* Entries shown
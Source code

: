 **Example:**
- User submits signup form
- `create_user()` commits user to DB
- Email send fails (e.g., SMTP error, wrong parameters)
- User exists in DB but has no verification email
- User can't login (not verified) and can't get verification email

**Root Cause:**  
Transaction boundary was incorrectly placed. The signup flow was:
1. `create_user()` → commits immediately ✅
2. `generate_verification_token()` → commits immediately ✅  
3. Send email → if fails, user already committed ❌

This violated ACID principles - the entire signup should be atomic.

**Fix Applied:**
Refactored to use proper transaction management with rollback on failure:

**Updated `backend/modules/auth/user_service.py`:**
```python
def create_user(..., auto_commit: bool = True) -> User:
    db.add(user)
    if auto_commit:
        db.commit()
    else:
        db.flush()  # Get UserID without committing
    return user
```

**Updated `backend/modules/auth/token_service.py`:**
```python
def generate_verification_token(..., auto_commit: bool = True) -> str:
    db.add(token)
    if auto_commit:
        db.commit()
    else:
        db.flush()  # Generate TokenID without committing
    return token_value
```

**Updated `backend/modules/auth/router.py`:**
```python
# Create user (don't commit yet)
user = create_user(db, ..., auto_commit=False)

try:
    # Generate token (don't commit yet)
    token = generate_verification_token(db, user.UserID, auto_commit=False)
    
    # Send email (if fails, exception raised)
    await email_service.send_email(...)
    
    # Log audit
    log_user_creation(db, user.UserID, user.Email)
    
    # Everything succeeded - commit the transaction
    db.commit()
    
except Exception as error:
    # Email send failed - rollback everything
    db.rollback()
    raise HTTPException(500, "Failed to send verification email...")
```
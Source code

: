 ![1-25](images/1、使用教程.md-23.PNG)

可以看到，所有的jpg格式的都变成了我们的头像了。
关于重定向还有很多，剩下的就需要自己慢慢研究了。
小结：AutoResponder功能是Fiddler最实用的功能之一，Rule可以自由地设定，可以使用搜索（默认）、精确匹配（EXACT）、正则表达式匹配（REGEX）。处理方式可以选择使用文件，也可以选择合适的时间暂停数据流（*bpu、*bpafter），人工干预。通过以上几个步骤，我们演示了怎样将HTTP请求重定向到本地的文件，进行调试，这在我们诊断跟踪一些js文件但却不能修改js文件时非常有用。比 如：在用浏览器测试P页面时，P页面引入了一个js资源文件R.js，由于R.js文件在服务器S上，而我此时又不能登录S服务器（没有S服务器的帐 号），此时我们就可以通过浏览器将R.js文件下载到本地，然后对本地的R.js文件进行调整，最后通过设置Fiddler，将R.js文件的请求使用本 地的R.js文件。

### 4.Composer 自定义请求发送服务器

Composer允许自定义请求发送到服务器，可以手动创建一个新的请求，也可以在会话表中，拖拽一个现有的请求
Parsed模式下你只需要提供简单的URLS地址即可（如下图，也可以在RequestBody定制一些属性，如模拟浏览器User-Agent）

* Task details
Search the entries above for the string "committing", and report each line where it occurs.

* Expected answer
        db.flush()  # Get UserID without committing
        db.flush()  # Generate TokenID without committing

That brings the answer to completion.